Desde luego, esto no se puede generalizar, porque en el salón de clases aún encontramos gran cantidad de universitarios o de estudiantes con actitudes emocionalmente positivas hacia el aprendizaje y las discusiones filosóficas, por más intempestivas que sean.
El psicólogo social Jonathan Haidt, junto a Greg Lukianoff (La transformación de la mente moderna, 2019), analizan la importancia de utilizar ciertas herramientas psicológicas (TCC) para detectar las distorsiones cognitivas comunes para minimizar el uso de razonamientos emocionales. Esto permitiría no ver el cuestionamiento de ideas o posiciones políticas como ataques que incomodan.

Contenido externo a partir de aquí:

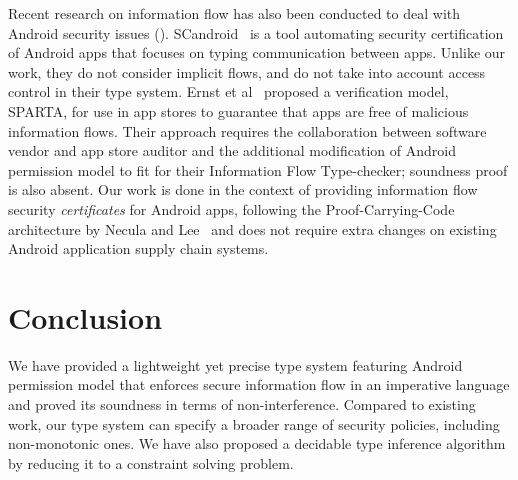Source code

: {{{Recent research on information flow has also been conducted to deal
with Android security issues
(\cite{Ernst:2014,Chin:2011wa,Nadkarni:2016tf,Lortz:2014ku,Gunadi:2015,Chaudhuri:2009ii,Fuchs2010}).
SCandroid~\cite{Chaudhuri:2009ii,Fuchs2010} is a tool automating
security certification of Android apps that focuses on typing
communication between apps. Unlike our work, they do not
consider implicit flows, and do not take into account access control
in their type system. Ernst et al~\cite{Ernst:2014} proposed a
verification model, SPARTA, for use in app stores to guarantee that
apps are free of malicious information flows. Their approach requires
the collaboration between software vendor and app store auditor and
the additional modification of Android permission model to fit for
their Information Flow Type-checker;
soundness proof is also absent. Our work is done in the context of
providing information flow security \emph{certificates} for Android
apps, following the Proof-Carrying-Code  architecture by
Necula and Lee~\cite{necula:pcc:1996} and does not require extra
changes on existing Android application supply chain systems.


\section{Conclusion}\label{sec:conclusion}

We have provided a lightweight yet precise type system featuring Android permission model that enforces secure information flow in an
imperative language and proved its soundness in terms of non-interference.
Compared to existing work, our type system can specify a broader range of security policies, including non-monotonic ones.
We have also proposed a decidable type inference algorithm by reducing it to a constraint solving problem.

}}}
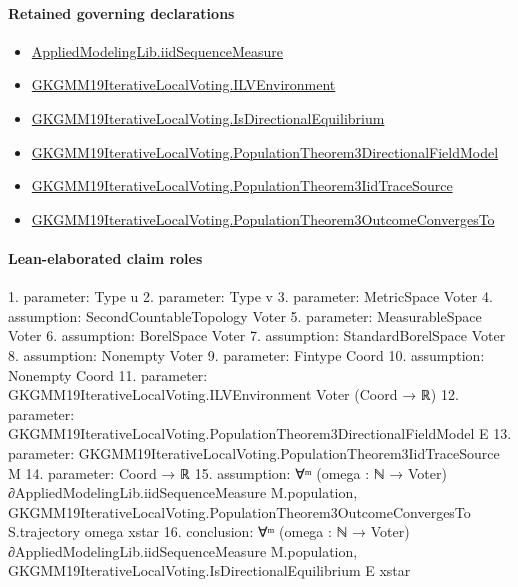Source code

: \documentclass[10pt]{article}
\begin{document}
\paragraph{Retained governing declarations}
\begin{itemize}\raggedright
\item \hyperlink{governing-declaration-f1b1ee19fc287ae5}{Applied\allowbreak{}Modeling\allowbreak{}Lib.\allowbreak{}iid\allowbreak{}Sequence\allowbreak{}Measure}
\item \hyperlink{governing-declaration-df2ca62df1846667}{GKGMM19\allowbreak{}Iterative\allowbreak{}Local\allowbreak{}Voting.\allowbreak{}ILV\allowbreak{}Environment}
\item \hyperlink{governing-declaration-7b0e0510d53784ea}{GKGMM19\allowbreak{}Iterative\allowbreak{}Local\allowbreak{}Voting.\allowbreak{}Is\allowbreak{}Directional\allowbreak{}Equilibrium}
\item \hyperlink{governing-declaration-30327078fcfa0789}{GKGMM19\allowbreak{}Iterative\allowbreak{}Local\allowbreak{}Voting.\allowbreak{}Population\allowbreak{}Theorem3\allowbreak{}Directional\allowbreak{}Field\allowbreak{}Model}
\item \hyperlink{governing-declaration-f8078eb1870f8a52}{GKGMM19\allowbreak{}Iterative\allowbreak{}Local\allowbreak{}Voting.\allowbreak{}Population\allowbreak{}Theorem3\allowbreak{}Iid\allowbreak{}Trace\allowbreak{}Source}
\item \hyperlink{governing-declaration-6fc48a06c8be051b}{GKGMM19\allowbreak{}Iterative\allowbreak{}Local\allowbreak{}Voting.\allowbreak{}Population\allowbreak{}Theorem3\allowbreak{}Outcome\allowbreak{}Converges\allowbreak{}To}
\end{itemize}
\paragraph{Lean-elaborated claim roles}\begin{ReviewVerbatim}
1. parameter: Type u
2. parameter: Type v
3. parameter: MetricSpace Voter
4. assumption: SecondCountableTopology Voter
5. parameter: MeasurableSpace Voter
6. assumption: BorelSpace Voter
7. assumption: StandardBorelSpace Voter
8. assumption: Nonempty Voter
9. parameter: Fintype Coord
10. assumption: Nonempty Coord
11. parameter: GKGMM19IterativeLocalVoting.ILVEnvironment Voter (Coord → ℝ)
12. parameter: GKGMM19IterativeLocalVoting.PopulationTheorem3DirectionalFieldModel E
13. parameter: GKGMM19IterativeLocalVoting.PopulationTheorem3IidTraceSource M
14. parameter: Coord → ℝ
15. assumption: ∀ᵐ (omega : ℕ → Voter) ∂AppliedModelingLib.iidSequenceMeasure M.population,
  GKGMM19IterativeLocalVoting.PopulationTheorem3OutcomeConvergesTo S.trajectory omega xstar
16. conclusion: ∀ᵐ (omega : ℕ → Voter) ∂AppliedModelingLib.iidSequenceMeasure M.population,
  GKGMM19IterativeLocalVoting.IsDirectionalEquilibrium E xstar
\end{ReviewVerbatim}
\end{document}
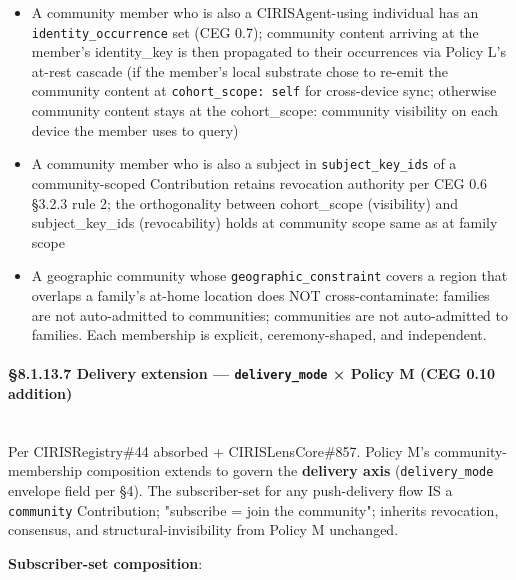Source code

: \documentclass[10pt]{article}
\begin{document}
\begin{itemize}\setlength\itemsep{0pt}
\item A community member who is also a CIRISAgent-using individual has an \texttt{identity\_occurrence} set (CEG 0.7); community content arriving at the member's identity\_key is then propagated to their occurrences via Policy L's at-rest cascade (if the member's local substrate chose to re-emit the community content at \texttt{cohort\_scope: self} for cross-device sync; otherwise community content stays at the cohort\_scope: community visibility on each device the member uses to query)
\item A community member who is also a subject in \texttt{subject\_key\_ids} of a community-scoped Contribution retains revocation authority per CEG 0.6 §3.2.3 rule 2; the orthogonality between cohort\_scope (visibility) and subject\_key\_ids (revocability) holds at community scope same as at family scope
\item A geographic community whose \texttt{geographic\_constraint} covers a region that overlaps a family's at-home location does NOT cross-contaminate: families are not auto-admitted to communities; communities are not auto-admitted to families. Each membership is explicit, ceremony-shaped, and independent.
\end{itemize}


\paragraph{§8.1.13.7 Delivery extension — \texttt{delivery\_mode} × Policy M (CEG 0.10 addition)}\mbox{}\\


Per CIRISRegistry\#44 absorbed + CIRISLensCore\#857. Policy M's community-membership composition extends to govern the \textbf{delivery axis} (\texttt{delivery\_mode} envelope field per §4). The subscriber-set for any push-delivery flow IS a \texttt{community} Contribution; "subscribe = join the community"; inherits revocation, consensus, and structural-invisibility from Policy M unchanged.


\textbf{Subscriber-set composition}:
\end{document}
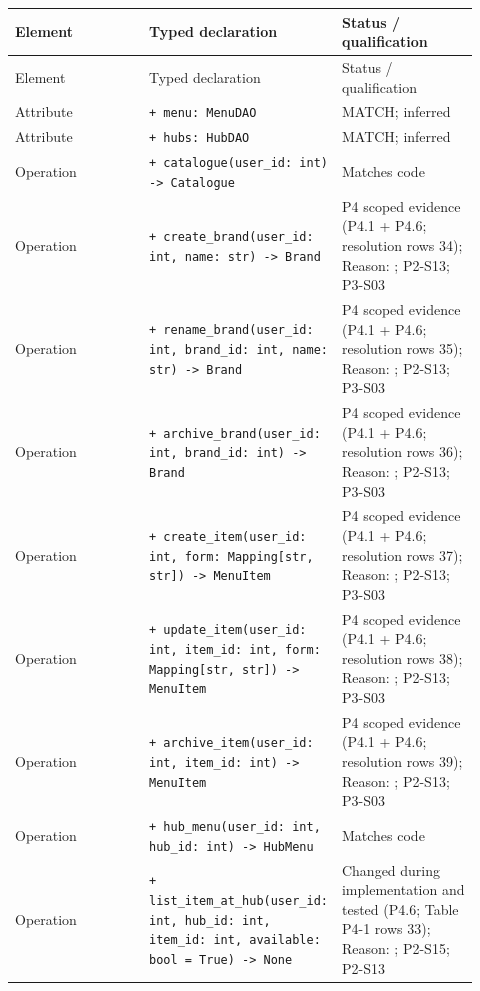 \begin{longtable}{>{\raggedright\arraybackslash}p{0.3067\linewidth}>{\raggedright\arraybackslash}p{0.3067\linewidth}>{\raggedright\arraybackslash}p{0.3067\linewidth}}
Element & Typed declaration & Status / qualification \\
\hline\endfirsthead
Element & Typed declaration & Status / qualification \\
\hline\endhead
Attribute & \texttt{+ menu: MenuDAO} & MATCH; inferred \\
Attribute & \texttt{+ hubs: HubDAO} & MATCH; inferred \\
Operation & \texttt{+ catalogue(user\_\allowbreak{}id: int) -\textgreater{} Catalogue} & Matches code \\
Operation & \texttt{+ create\_\allowbreak{}brand(user\_\allowbreak{}id: int, name: str) -\textgreater{} Brand } & P4 scoped evidence (P4.1 + P4.6; resolution rows 34); Reason: ; P2-S13; P3-S03 \\
Operation & \texttt{+ rename\_\allowbreak{}brand(user\_\allowbreak{}id: int, brand\_\allowbreak{}id: int, name: str) -\textgreater{} Brand } & P4 scoped evidence (P4.1 + P4.6; resolution rows 35); Reason: ; P2-S13; P3-S03 \\
Operation & \texttt{+ archive\_\allowbreak{}brand(user\_\allowbreak{}id: int, brand\_\allowbreak{}id: int) -\textgreater{} Brand } & P4 scoped evidence (P4.1 + P4.6; resolution rows 36); Reason: ; P2-S13; P3-S03 \\
Operation & \texttt{+ create\_\allowbreak{}item(user\_\allowbreak{}id: int, form: Mapping[str, str]) -\textgreater{} MenuItem } & P4 scoped evidence (P4.1 + P4.6; resolution rows 37); Reason: ; P2-S13; P3-S03 \\
Operation & \texttt{+ update\_\allowbreak{}item(user\_\allowbreak{}id: int, item\_\allowbreak{}id: int, form: Mapping[str, str]) -\textgreater{} MenuItem } & P4 scoped evidence (P4.1 + P4.6; resolution rows 38); Reason: ; P2-S13; P3-S03 \\
Operation & \texttt{+ archive\_\allowbreak{}item(user\_\allowbreak{}id: int, item\_\allowbreak{}id: int) -\textgreater{} MenuItem } & P4 scoped evidence (P4.1 + P4.6; resolution rows 39); Reason: ; P2-S13; P3-S03 \\
Operation & \texttt{+ hub\_\allowbreak{}menu(user\_\allowbreak{}id: int, hub\_\allowbreak{}id: int) -\textgreater{} HubMenu} & Matches code \\
Operation & \texttt{+ list\_\allowbreak{}item\_\allowbreak{}at\_\allowbreak{}hub(user\_\allowbreak{}id: int, hub\_\allowbreak{}id: int, item\_\allowbreak{}id: int, available: bool = True) -\textgreater{} None } & Changed during implementation and tested (P4.6; Table P4-1 rows 33); Reason: ; P2-S15; P2-S13 \\

\end{longtable}
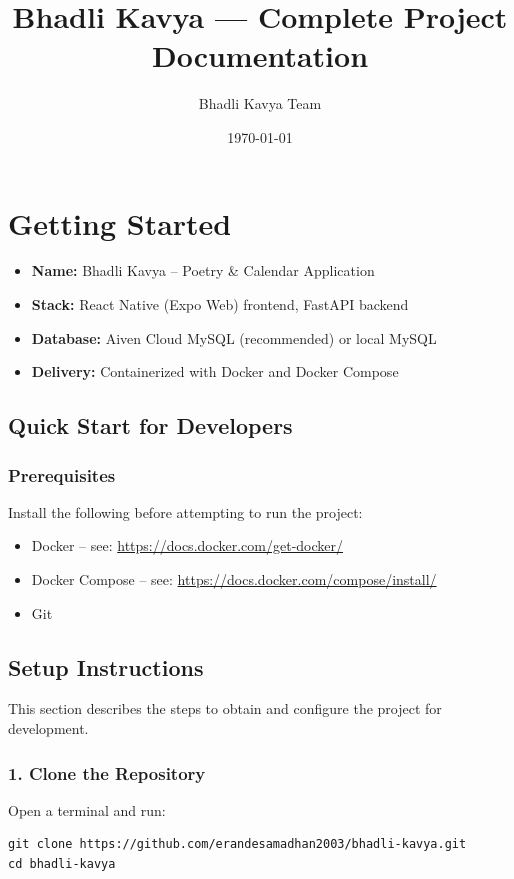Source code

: \documentclass[11pt]{article}
\title{Bhadli Kavya — Complete Project Documentation}
\author{Bhadli Kavya Team}
\date{\today}
\begin{document}
\maketitle
\tableofcontents
\newpage

\section{Getting Started}

\begin{itemize}[leftmargin=*]
	\item \textbf{Name:} Bhadli Kavya -- Poetry \& Calendar Application
	\item \textbf{Stack:} React Native (Expo Web) frontend, FastAPI backend
	\item \textbf{Database:} Aiven Cloud MySQL (recommended) or local MySQL
	\item \textbf{Delivery:} Containerized with Docker and Docker Compose
\end{itemize}

\subsection{Quick Start for Developers}
\subsubsection{Prerequisites}
Install the following before attempting to run the project:
\begin{itemize}
	\item Docker -- see: \url{https://docs.docker.com/get-docker/}
	\item Docker Compose -- see: \url{https://docs.docker.com/compose/install/}
	\item Git
\end{itemize}

\subsection{Setup Instructions}
This section describes the steps to obtain and configure the project for development.

\subsubsection{1. Clone the Repository}
Open a terminal and run:
\begin{Verbatim}[fontsize=\small]
git clone https://github.com/erandesamadhan2003/bhadli-kavya.git
cd bhadli-kavya
\end{Verbatim}
\end{document}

Incomodar a otros con opiniones diferentes, no debe ser asumido como un peligro que amenaza la seguridad emocional.
Haidt y Lukianoff exponen una serie de casos extremos de los peligros de este razonamiento emocional. Por ejemplo, cuando grupos de estudiantes exigen la renuncia de un funcionario o impiden que un orador ingrese al campus universitario. En algunas universidades norteamericanas, si un orador, con el planteamiento de sus ideas, puede incomodar, molestar o enfadar a algunos estudiantes, entonces se le veta la entrada al campus universitario, porque representa un peligro emocional para ellos. Si las autoridades u organizadores no rescinden la invitación, entonces la comunidad estudiantil amenaza con ejercer violencia para que el orador no exprese sus ideas… El razonamiento emocional de fondo, para cualquier caso que se interprete como amenaza o peligro emocional, se sintetiza en las palabras de esta persona universitaria en formación: “¡No se trata de crear un espacio intelectual! ¡No es eso! ¡Se trata de crear un hogar aquí [en la universidad]!”.
Al respecto, como dice Gad Saad (La mente parasitaria, 2020), lo que está pasando en nuestras universidades es que, lo que una vez fueron centros de desarrollo intelectual, ahora son refugios para la seguridad emocional. Ya las universidades no buscan la verdad, sino mimar los sentimientos heridos.
El peligro de esta cultura emocional tóxica cosiste en que, al no ponerle límites racionales y razonables, van a trasformar el sentido común, en sinsentido común obligatorio. Al escribir estas líneas, recordé a Molotov: “Si le das más poder al poder/ Más duro te van a venir a coger”.
Quisiera reproducir una cita que hacen Haidt y Lukianoff de Hanna Holborn Gray, quien ocupara el puesto de profesora en la Universidad de Chicago: “La intención de la educación no debería ser hacer sentir cómoda a la gente; su propósito es hacerle pensar” ¿Cuándo olvidamos esto? O más bien, ¿por qué queremos olvidarlo?
La idea de Holborn también se puede aplicar a los pasillos institucionales universitarios, moralmente correctos… En este sentido, la intención de las discusiones filosóficas no es provocar el florecimiento de feromonas de amor, sino hacernos reflexionar de una forma civilizada. Pero creo que nos está ganando el razonamiento emocional. Y, por otra parte, estamos cristalizando la filosofía. La fluidez de la discusión cordial se disipa en nombre de un blindaje emocional extraño: rechazar cualquier idea si no se ajusta a nuestro sistema dogmático de creencias o, rechazar cualquier idea si no sentimos atracción existencial hacia el otro.